**What is required**
Reproduce the lines below exactly, from the one containing "- **Design inspiration**: ChatGPT, Grok, GitHub" through the one containing "facilitar o desenvolvimento</li>", both included. Leave out any pictures.

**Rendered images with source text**
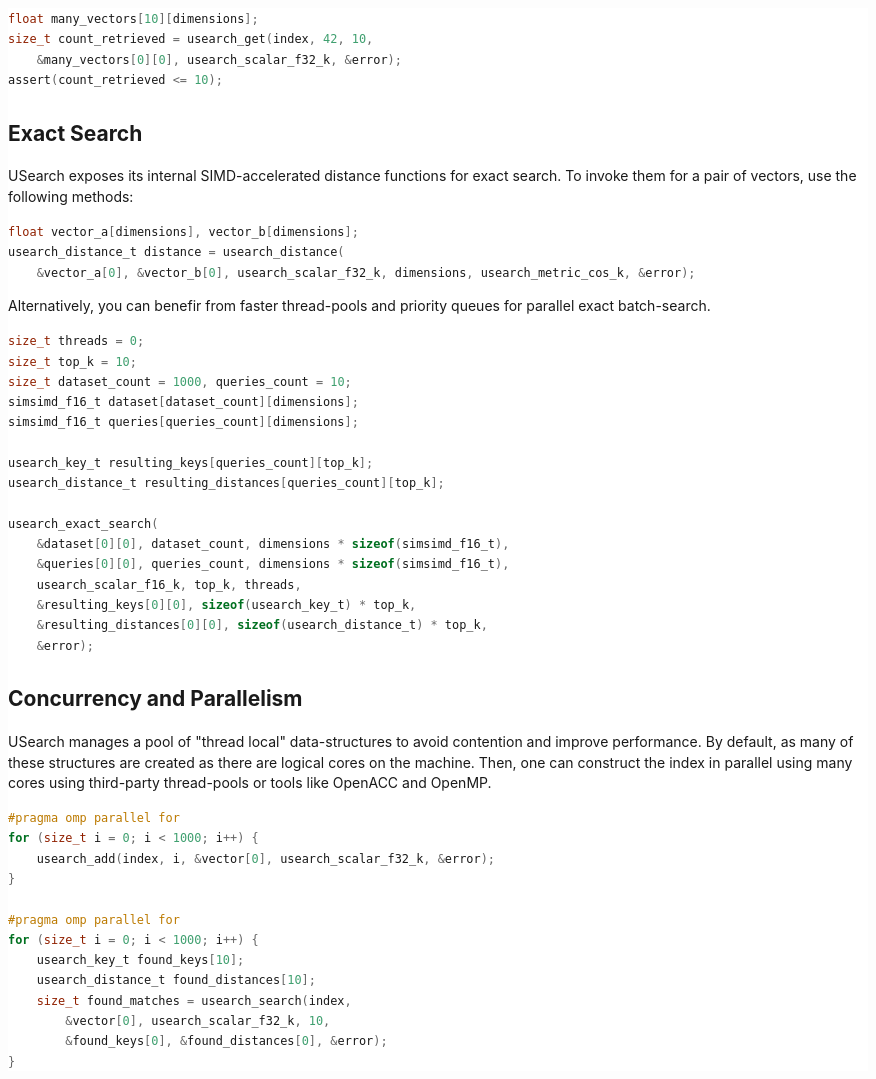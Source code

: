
```c
float many_vectors[10][dimensions];
size_t count_retrieved = usearch_get(index, 42, 10, 
    &many_vectors[0][0], usearch_scalar_f32_k, &error);
assert(count_retrieved <= 10);
```

## Exact Search

USearch exposes its internal SIMD-accelerated distance functions for exact search.
To invoke them for a pair of vectors, use the following methods:

```c
float vector_a[dimensions], vector_b[dimensions];
usearch_distance_t distance = usearch_distance(
    &vector_a[0], &vector_b[0], usearch_scalar_f32_k, dimensions, usearch_metric_cos_k, &error);
```

Alternatively, you can benefir from faster thread-pools and priority queues for parallel exact batch-search.

```c
size_t threads = 0;
size_t top_k = 10;
size_t dataset_count = 1000, queries_count = 10;
simsimd_f16_t dataset[dataset_count][dimensions];
simsimd_f16_t queries[queries_count][dimensions];

usearch_key_t resulting_keys[queries_count][top_k];
usearch_distance_t resulting_distances[queries_count][top_k];

usearch_exact_search(
    &dataset[0][0], dataset_count, dimensions * sizeof(simsimd_f16_t),
    &queries[0][0], queries_count, dimensions * sizeof(simsimd_f16_t),
    usearch_scalar_f16_k, top_k, threads,
    &resulting_keys[0][0], sizeof(usearch_key_t) * top_k,
    &resulting_distances[0][0], sizeof(usearch_distance_t) * top_k,
    &error);
```

## Concurrency and Parallelism

USearch manages a pool of "thread local" data-structures to avoid contention and improve performance.
By default, as many of these structures are created as there are logical cores on the machine.
Then, one can construct the index in parallel using many cores using third-party thread-pools or tools like OpenACC and OpenMP.

```c
#pragma omp parallel for
for (size_t i = 0; i < 1000; i++) {
    usearch_add(index, i, &vector[0], usearch_scalar_f32_k, &error);
}

#pragma omp parallel for
for (size_t i = 0; i < 1000; i++) {
    usearch_key_t found_keys[10];
    usearch_distance_t found_distances[10];
    size_t found_matches = usearch_search(index, 
        &vector[0], usearch_scalar_f32_k, 10, 
        &found_keys[0], &found_distances[0], &error);
}
```
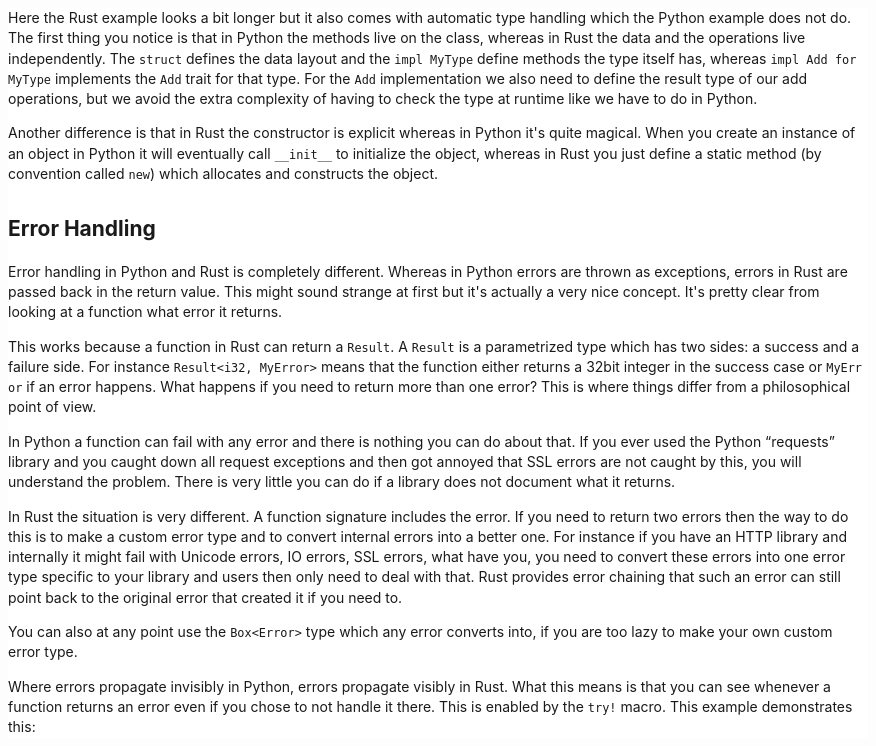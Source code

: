 Here the Rust example looks a bit longer but it also comes with automatic
type handling which the Python example does not do.  The first thing you
notice is that in Python the methods live on the class, whereas in Rust
the data and the operations live independently.  The `struct` defines
the data layout and the `impl MyType` define methods the type itself
has, whereas `impl Add for MyType` implements the `Add` trait for that
type.  For the `Add` implementation we also need to define the result
type of our add operations, but we avoid the extra complexity of having to
check the type at runtime like we have to do in Python.

Another difference is that in Rust the constructor is explicit whereas in
Python it's quite magical.  When you create an instance of an object in
Python it will eventually call `__init__` to initialize the object,
whereas in Rust you just define a static method (by convention called
`new`) which allocates and constructs the object.

## Error Handling

Error handling in Python and Rust is completely different.  Whereas in
Python errors are thrown as exceptions, errors in Rust are passed back in
the return value.  This might sound strange at first but it's actually a
very nice concept.  It's pretty clear from looking at a function what
error it returns.

This works because a function in Rust can return a `Result`.  A `Result`
is a parametrized type which has two sides: a success and a failure side.
For instance `Result<i32, MyError>` means that the function either
returns a 32bit integer in the success case or `MyError` if an error
happens.  What happens if you need to return more than one error?  This is
where things differ from a philosophical point of view.

In Python a function can fail with any error and there is nothing you can
do about that.  If you ever used the Python “requests” library and you
caught down all request exceptions and then got annoyed that SSL errors
are not caught by this, you will understand the problem.  There is very
little you can do if a library does not document what it returns.

In Rust the situation is very different.  A function signature includes
the error.  If you need to return two errors then the way to do this is to
make a custom error type and to convert internal errors into a better one.
For instance if you have an HTTP library and internally it might fail with
Unicode errors, IO errors, SSL errors, what have you, you need to convert
these errors into one error type specific to your library and users then
only need to deal with that.  Rust provides error chaining that such an
error can still point back to the original error that created it if you
need to.

You can also at any point use the `Box<Error>` type which any error
converts into, if you are too lazy to make your own custom error type.

Where errors propagate invisibly in Python, errors propagate visibly in
Rust.  What this means is that you can see whenever a function returns an
error even if you chose to not handle it there.  This is enabled by the
`try!` macro.  This example demonstrates this:
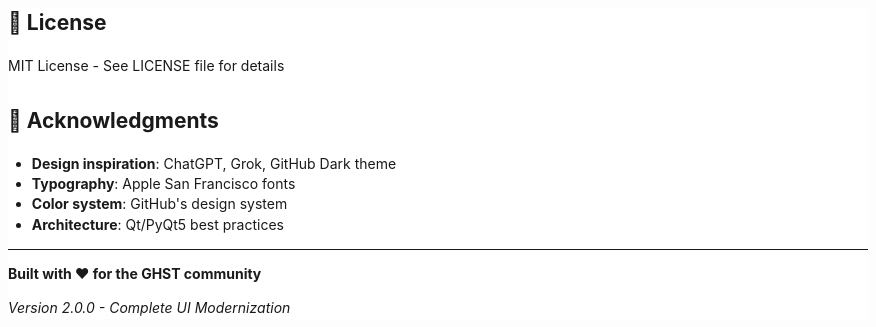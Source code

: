 ## 📄 License

MIT License - See LICENSE file for details

## 🙏 Acknowledgments

- **Design inspiration**: ChatGPT, Grok, GitHub Dark theme
- **Typography**: Apple San Francisco fonts
- **Color system**: GitHub's design system
- **Architecture**: Qt/PyQt5 best practices

---

**Built with ❤️ for the GHST community**

*Version 2.0.0 - Complete UI Modernization*
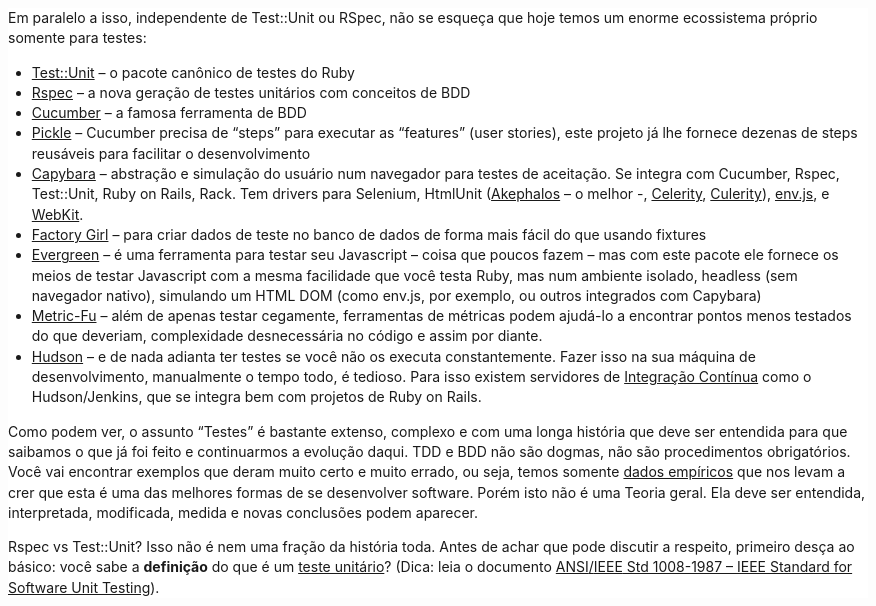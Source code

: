 <p>Em paralelo a isso, independente de Test::Unit ou RSpec, não se esqueça que hoje temos um enorme ecossistema próprio somente para testes:</p>
<ul>
  <li><a href="https://test-unit.rubyforge.org/">Test::Unit</a> – o pacote canônico de testes do Ruby</li>
  <li><a href="https://rspec.info/">Rspec</a> – a nova geração de testes unitários com conceitos de <span class="caps">BDD</span></li>
  <li><a href="https://cukes.info/">Cucumber</a> – a famosa ferramenta de <span class="caps">BDD</span></li>
  <li><a href="https://github.com/ianwhite/pickle">Pickle</a> – Cucumber precisa de “steps” para executar as “features” (user stories), este projeto já lhe fornece dezenas de steps reusáveis para facilitar o desenvolvimento</li>
  <li><a href="https://github.com/jnicklas/capybara">Capybara</a> – abstração e simulação do usuário num navegador para testes de aceitação. Se integra com Cucumber, Rspec, Test::Unit, Ruby on Rails, Rack. Tem drivers para Selenium, HtmlUnit (<a href="https://github.com/bernerdschaefer/akephalos">Akephalos</a> – o melhor -, <a href="https://github.com/sobrinho/capybara-celerity">Celerity</a>, <a href="https://github.com/sobrinho/capybara-culerity">Culerity</a>), <a href="https://github.com/smparkes/env-js">env.js</a>, e <a href="https://github.com/thoughtbot/capybara-webkit">WebKit</a>.</li>
  <li><a href="https://github.com/thoughtbot/factory_girl">Factory Girl</a> – para criar dados de teste no banco de dados de forma mais fácil do que usando fixtures</li>
  <li><a href="https://github.com/jnicklas/evergreen">Evergreen</a> – é uma ferramenta para testar seu Javascript – coisa que poucos fazem – mas com este pacote ele fornece os meios de testar Javascript com a mesma facilidade que você testa Ruby, mas num ambiente isolado, headless (sem navegador nativo), simulando um <span class="caps">HTML</span> <span class="caps">DOM</span> (como env.js, por exemplo, ou outros integrados com Capybara)</li>
  <li><a href="https://github.com/jscruggs/metric_fu">Metric-Fu</a> – além de apenas testar cegamente, ferramentas de métricas podem ajudá-lo a encontrar pontos menos testados do que deveriam, complexidade desnecessária no código e assim por diante.</li>
  <li><a href="https://wiki.hudson-ci.org/display/HUDSON/Configuring+a+Rails+build">Hudson</a> – e de nada adianta ter testes se você não os executa constantemente. Fazer isso na sua máquina de desenvolvimento, manualmente o tempo todo, é tedioso. Para isso existem servidores de <a href="https://www.extremeprogramming.org/rules/integrateoften.html">Integração Contínua</a> como o Hudson/Jenkins, que se integra bem com projetos de Ruby on Rails.</li>
</ul>
<p>Como podem ver, o assunto “Testes” é bastante extenso, complexo e com uma longa história que deve ser entendida para que saibamos o que já foi feito e continuarmos a evolução daqui. <span class="caps">TDD</span> e <span class="caps">BDD</span> não são dogmas, não são procedimentos obrigatórios. Você vai encontrar exemplos que deram muito certo e muito errado, ou seja, temos somente <a href="https://en.wikipedia.org/wiki/Empirical_research">dados empíricos</a> que nos levam a crer que esta é uma das melhores formas de se desenvolver software. Porém isto não é uma Teoria geral. Ela deve ser entendida, interpretada, modificada, medida e novas conclusões podem aparecer.</p>
<p>Rspec vs Test::Unit? Isso não é nem uma fração da história toda. Antes de achar que pode discutir a respeito, primeiro desça ao básico: você sabe a <strong>definição</strong> do que é um <a href="https://en.wikipedia.org/wiki/Unit_testing">teste unitário</a>? (Dica: leia o documento <a href="https://s3.amazonaws.com/akitaonrails/files/std1008-1987.pdf"><span class="caps">ANSI</span>/<span class="caps">IEEE</span> Std 1008-1987 – <span class="caps">IEEE</span> Standard for Software Unit Testing</a>).</p>
<p></p>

**Your response**
- **Design inspiration**: ChatGPT, Grok, GitHub Dark theme
- **Typography**: Apple San Francisco fonts
- **Color system**: GitHub's design system
- **Architecture**: Qt/PyQt5 best practices

---

**Built with ❤️ for the GHST community**

*Version 2.0.0 - Complete UI Modernization*
Source code

: <p>Em paralelo a isso, independente de Test::Unit ou RSpec, não se esqueça que hoje temos um enorme ecossistema próprio somente para testes:</p>
<ul>
  <li><a href="https://test-unit.rubyforge.org/">Test::Unit</a> – o pacote canônico de testes do Ruby</li>
  <li><a href="https://rspec.info/">Rspec</a> – a nova geração de testes unitários com conceitos de <span class="caps">BDD</span></li>
  <li><a href="https://cukes.info/">Cucumber</a> – a famosa ferramenta de <span class="caps">BDD</span></li>
  <li><a href="https://github.com/ianwhite/pickle">Pickle</a> – Cucumber precisa de “steps” para executar as “features” (user stories), este projeto já lhe fornece dezenas de steps reusáveis para facilitar o desenvolvimento</li>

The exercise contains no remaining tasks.